__Exercise__
In the data below, one line contains "1.Подготовка данных." and a later one contains "Функция стандартализации преобразует". Print both, with every line between them, exactly and alone.

__Data records__
[Start of Attachment]

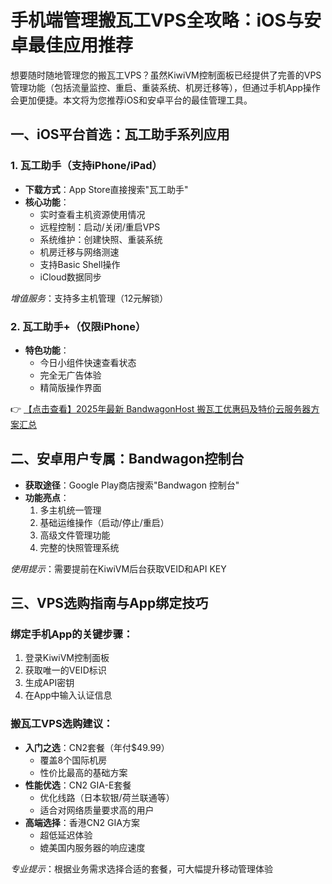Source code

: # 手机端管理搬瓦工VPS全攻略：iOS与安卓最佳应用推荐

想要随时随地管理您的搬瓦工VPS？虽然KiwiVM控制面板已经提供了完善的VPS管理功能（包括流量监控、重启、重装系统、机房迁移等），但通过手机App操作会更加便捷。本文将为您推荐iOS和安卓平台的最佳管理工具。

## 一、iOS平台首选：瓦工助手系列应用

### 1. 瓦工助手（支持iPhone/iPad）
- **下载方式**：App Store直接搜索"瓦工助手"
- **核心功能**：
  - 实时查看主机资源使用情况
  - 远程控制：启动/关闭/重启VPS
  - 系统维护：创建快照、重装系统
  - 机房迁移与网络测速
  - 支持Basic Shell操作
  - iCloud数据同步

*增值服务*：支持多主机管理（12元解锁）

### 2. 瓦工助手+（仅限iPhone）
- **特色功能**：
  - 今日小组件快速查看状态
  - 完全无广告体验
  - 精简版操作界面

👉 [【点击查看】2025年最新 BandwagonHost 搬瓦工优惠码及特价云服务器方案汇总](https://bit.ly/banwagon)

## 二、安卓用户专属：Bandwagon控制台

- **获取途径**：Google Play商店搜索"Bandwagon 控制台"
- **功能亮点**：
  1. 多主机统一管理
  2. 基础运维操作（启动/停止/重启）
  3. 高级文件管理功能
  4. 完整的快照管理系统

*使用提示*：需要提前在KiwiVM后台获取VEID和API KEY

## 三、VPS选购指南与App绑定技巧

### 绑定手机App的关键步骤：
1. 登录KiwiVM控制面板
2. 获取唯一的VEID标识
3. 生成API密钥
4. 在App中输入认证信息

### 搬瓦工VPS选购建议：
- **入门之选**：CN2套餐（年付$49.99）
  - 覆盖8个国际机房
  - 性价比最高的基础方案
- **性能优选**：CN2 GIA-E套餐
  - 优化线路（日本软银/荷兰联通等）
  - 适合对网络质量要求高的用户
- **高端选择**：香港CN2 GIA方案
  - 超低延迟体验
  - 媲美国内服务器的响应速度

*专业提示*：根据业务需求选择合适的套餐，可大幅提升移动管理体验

[End of Attachment]
[Start of Attachment]

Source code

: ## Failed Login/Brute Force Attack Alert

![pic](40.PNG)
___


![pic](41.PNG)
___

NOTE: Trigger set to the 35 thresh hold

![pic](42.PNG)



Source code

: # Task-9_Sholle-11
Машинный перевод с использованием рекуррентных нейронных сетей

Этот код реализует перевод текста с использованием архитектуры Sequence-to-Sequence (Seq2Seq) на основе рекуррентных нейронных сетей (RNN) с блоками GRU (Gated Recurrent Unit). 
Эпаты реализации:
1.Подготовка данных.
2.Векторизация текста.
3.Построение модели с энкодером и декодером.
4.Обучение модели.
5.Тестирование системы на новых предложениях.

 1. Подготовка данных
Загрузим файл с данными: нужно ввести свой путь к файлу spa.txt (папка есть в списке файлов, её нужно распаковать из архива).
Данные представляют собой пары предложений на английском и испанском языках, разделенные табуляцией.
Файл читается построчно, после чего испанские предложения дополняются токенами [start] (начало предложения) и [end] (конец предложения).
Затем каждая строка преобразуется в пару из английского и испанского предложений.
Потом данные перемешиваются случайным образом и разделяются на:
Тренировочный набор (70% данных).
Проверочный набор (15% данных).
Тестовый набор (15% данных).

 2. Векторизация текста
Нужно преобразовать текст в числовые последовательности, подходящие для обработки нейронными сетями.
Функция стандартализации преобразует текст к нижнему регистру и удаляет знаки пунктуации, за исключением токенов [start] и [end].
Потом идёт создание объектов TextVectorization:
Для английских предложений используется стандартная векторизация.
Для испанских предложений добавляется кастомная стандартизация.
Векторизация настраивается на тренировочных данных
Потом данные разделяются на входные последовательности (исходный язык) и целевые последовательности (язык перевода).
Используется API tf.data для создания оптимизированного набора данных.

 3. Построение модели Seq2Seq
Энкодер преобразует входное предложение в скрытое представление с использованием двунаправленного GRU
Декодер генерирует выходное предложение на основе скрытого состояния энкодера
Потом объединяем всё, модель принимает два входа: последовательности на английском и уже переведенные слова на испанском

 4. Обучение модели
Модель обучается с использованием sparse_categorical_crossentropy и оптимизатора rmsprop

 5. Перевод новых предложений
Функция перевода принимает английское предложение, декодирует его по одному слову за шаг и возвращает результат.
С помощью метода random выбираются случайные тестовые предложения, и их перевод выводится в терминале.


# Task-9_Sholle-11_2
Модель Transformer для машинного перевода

[End of Attachment]
[Start of Attachment]

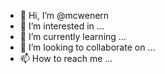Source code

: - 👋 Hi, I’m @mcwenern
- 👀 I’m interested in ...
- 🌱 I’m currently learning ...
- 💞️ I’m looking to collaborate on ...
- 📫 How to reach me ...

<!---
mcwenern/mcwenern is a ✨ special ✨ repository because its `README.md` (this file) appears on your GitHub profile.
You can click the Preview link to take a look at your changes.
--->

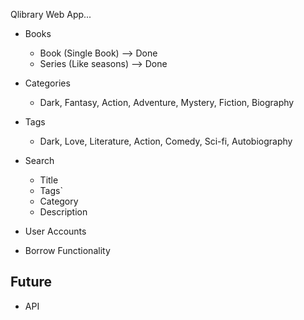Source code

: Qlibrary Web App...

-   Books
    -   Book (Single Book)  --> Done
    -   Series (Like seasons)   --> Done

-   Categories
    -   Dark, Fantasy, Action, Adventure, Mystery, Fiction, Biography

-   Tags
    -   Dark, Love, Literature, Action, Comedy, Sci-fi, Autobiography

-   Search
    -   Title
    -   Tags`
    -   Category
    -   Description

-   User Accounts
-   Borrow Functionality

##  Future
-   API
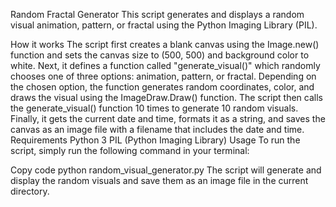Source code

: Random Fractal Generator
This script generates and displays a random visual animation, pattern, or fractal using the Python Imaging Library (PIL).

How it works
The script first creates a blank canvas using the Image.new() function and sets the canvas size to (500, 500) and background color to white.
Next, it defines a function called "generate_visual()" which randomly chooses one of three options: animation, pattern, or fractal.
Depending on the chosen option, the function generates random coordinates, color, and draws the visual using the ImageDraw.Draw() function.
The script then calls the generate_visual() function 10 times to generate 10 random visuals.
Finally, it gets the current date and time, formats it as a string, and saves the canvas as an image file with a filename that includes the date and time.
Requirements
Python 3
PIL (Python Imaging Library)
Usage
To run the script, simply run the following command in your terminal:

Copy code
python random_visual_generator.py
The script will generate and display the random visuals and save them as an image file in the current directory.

[End of Attachment]

__Solution to this task__
1.Подготовка данных.
2.Векторизация текста.
3.Построение модели с энкодером и декодером.
4.Обучение модели.
5.Тестирование системы на новых предложениях.

 1. Подготовка данных
Загрузим файл с данными: нужно ввести свой путь к файлу spa.txt (папка есть в списке файлов, её нужно распаковать из архива).
Данные представляют собой пары предложений на английском и испанском языках, разделенные табуляцией.
Файл читается построчно, после чего испанские предложения дополняются токенами [start] (начало предложения) и [end] (конец предложения).
Затем каждая строка преобразуется в пару из английского и испанского предложений.
Потом данные перемешиваются случайным образом и разделяются на:
Тренировочный набор (70% данных).
Проверочный набор (15% данных).
Тестовый набор (15% данных).

 2. Векторизация текста
Нужно преобразовать текст в числовые последовательности, подходящие для обработки нейронными сетями.
Функция стандартализации преобразует текст к нижнему регистру и удаляет знаки пунктуации, за исключением токенов [start] и [end].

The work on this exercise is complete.